» **Task description**:
Copy out the entries that follow exactly, leaving every picture behind.
==== Input data ====
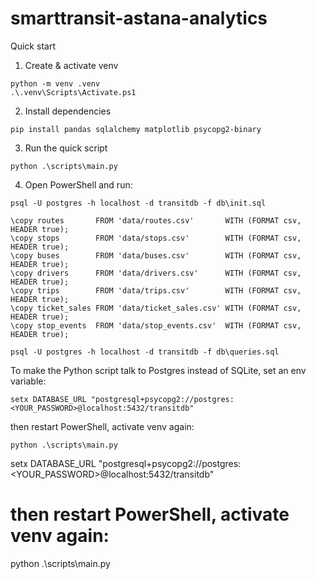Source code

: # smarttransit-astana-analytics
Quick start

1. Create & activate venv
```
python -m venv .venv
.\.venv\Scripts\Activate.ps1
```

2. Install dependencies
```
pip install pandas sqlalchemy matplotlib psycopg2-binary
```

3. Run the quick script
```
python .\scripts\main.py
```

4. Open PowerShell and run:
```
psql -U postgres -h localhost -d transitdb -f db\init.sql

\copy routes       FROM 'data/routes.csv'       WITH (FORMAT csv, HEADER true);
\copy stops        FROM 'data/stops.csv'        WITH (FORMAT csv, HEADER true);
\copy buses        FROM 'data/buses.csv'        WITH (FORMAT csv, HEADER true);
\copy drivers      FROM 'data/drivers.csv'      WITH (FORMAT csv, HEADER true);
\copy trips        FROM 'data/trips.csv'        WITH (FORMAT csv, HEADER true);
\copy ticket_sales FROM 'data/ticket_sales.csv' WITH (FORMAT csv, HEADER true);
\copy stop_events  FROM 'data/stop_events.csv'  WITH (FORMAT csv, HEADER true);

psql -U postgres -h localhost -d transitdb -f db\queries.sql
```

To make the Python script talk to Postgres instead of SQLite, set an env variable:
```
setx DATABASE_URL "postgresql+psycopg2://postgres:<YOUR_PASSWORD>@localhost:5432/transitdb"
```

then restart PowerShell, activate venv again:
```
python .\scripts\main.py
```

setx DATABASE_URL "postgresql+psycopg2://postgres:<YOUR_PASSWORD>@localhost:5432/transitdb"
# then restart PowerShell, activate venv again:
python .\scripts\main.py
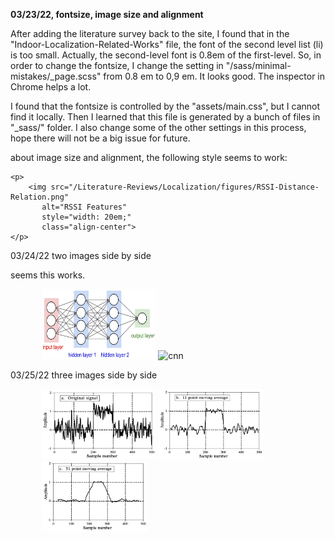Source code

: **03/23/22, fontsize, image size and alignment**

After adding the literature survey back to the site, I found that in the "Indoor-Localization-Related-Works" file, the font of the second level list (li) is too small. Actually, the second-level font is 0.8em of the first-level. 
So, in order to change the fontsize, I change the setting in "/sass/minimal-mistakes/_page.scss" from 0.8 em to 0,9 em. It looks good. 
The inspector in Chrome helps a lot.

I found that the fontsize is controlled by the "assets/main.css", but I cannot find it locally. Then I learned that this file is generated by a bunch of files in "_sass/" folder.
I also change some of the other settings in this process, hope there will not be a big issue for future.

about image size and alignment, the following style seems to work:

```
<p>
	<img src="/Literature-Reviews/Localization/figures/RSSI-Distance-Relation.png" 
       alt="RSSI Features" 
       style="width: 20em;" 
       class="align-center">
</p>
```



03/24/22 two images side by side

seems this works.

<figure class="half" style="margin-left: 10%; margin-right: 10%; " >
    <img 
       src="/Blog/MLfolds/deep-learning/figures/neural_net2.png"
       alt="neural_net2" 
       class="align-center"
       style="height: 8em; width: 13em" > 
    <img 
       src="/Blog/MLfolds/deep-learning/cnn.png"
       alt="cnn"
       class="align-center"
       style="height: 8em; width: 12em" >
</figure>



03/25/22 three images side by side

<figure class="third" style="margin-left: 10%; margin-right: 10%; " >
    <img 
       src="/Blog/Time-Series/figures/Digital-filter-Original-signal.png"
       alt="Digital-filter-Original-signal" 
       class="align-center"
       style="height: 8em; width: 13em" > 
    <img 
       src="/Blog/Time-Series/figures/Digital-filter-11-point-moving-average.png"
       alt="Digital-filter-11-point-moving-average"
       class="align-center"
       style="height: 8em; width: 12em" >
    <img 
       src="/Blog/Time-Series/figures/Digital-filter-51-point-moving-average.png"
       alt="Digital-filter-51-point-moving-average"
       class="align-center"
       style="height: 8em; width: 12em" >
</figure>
====
» **Solution to this exercise**:
Source code

: # smarttransit-astana-analytics
Quick start

1. Create & activate venv
```
python -m venv .venv
.\.venv\Scripts\Activate.ps1
```

2. Install dependencies
```
pip install pandas sqlalchemy matplotlib psycopg2-binary
```

3. Run the quick script
```
python .\scripts\main.py
```

4. Open PowerShell and run:
```
psql -U postgres -h localhost -d transitdb -f db\init.sql

\copy routes       FROM 'data/routes.csv'       WITH (FORMAT csv, HEADER true);
\copy stops        FROM 'data/stops.csv'        WITH (FORMAT csv, HEADER true);
\copy buses        FROM 'data/buses.csv'        WITH (FORMAT csv, HEADER true);
\copy drivers      FROM 'data/drivers.csv'      WITH (FORMAT csv, HEADER true);
\copy trips        FROM 'data/trips.csv'        WITH (FORMAT csv, HEADER true);
\copy ticket_sales FROM 'data/ticket_sales.csv' WITH (FORMAT csv, HEADER true);
\copy stop_events  FROM 'data/stop_events.csv'  WITH (FORMAT csv, HEADER true);

psql -U postgres -h localhost -d transitdb -f db\queries.sql
```

To make the Python script talk to Postgres instead of SQLite, set an env variable:
```
setx DATABASE_URL "postgresql+psycopg2://postgres:<YOUR_PASSWORD>@localhost:5432/transitdb"
```

then restart PowerShell, activate venv again:
```
python .\scripts\main.py
```

setx DATABASE_URL "postgresql+psycopg2://postgres:<YOUR_PASSWORD>@localhost:5432/transitdb"
# then restart PowerShell, activate venv again:
python .\scripts\main.py
Source code

: **03/23/22, fontsize, image size and alignment**

After adding the literature survey back to the site, I found that in the "Indoor-Localization-Related-Works" file, the font of the second level list (li) is too small. Actually, the second-level font is 0.8em of the first-level. 
So, in order to change the fontsize, I change the setting in "/sass/minimal-mistakes/_page.scss" from 0.8 em to 0,9 em. It looks good. 
The inspector in Chrome helps a lot.

I found that the fontsize is controlled by the "assets/main.css", but I cannot find it locally. Then I learned that this file is generated by a bunch of files in "_sass/" folder.
I also change some of the other settings in this process, hope there will not be a big issue for future.

about image size and alignment, the following style seems to work:

```
<p>
	<img src="/Literature-Reviews/Localization/figures/RSSI-Distance-Relation.png" 
       alt="RSSI Features" 
       style="width: 20em;" 
       class="align-center">
</p>
```



03/24/22 two images side by side

seems this works.

<figure class="half" style="margin-left: 10%; margin-right: 10%; " >
    <img 
       src="/Blog/MLfolds/deep-learning/figures/neural_net2.png"
       alt="neural_net2" 
       class="align-center"
       style="height: 8em; width: 13em" > 
    <img 
       src="/Blog/MLfolds/deep-learning/cnn.png"
       alt="cnn"
       class="align-center"
       style="height: 8em; width: 12em" >
</figure>



03/25/22 three images side by side

<figure class="third" style="margin-left: 10%; margin-right: 10%; " >
    <img 
       src="/Blog/Time-Series/figures/Digital-filter-Original-signal.png"
       alt="Digital-filter-Original-signal" 
       class="align-center"
       style="height: 8em; width: 13em" > 
    <img 
       src="/Blog/Time-Series/figures/Digital-filter-11-point-moving-average.png"
       alt="Digital-filter-11-point-moving-average"
       class="align-center"
       style="height: 8em; width: 12em" >
    <img 
       src="/Blog/Time-Series/figures/Digital-filter-51-point-moving-average.png"
       alt="Digital-filter-51-point-moving-average"
       class="align-center"
       style="height: 8em; width: 12em" >
</figure>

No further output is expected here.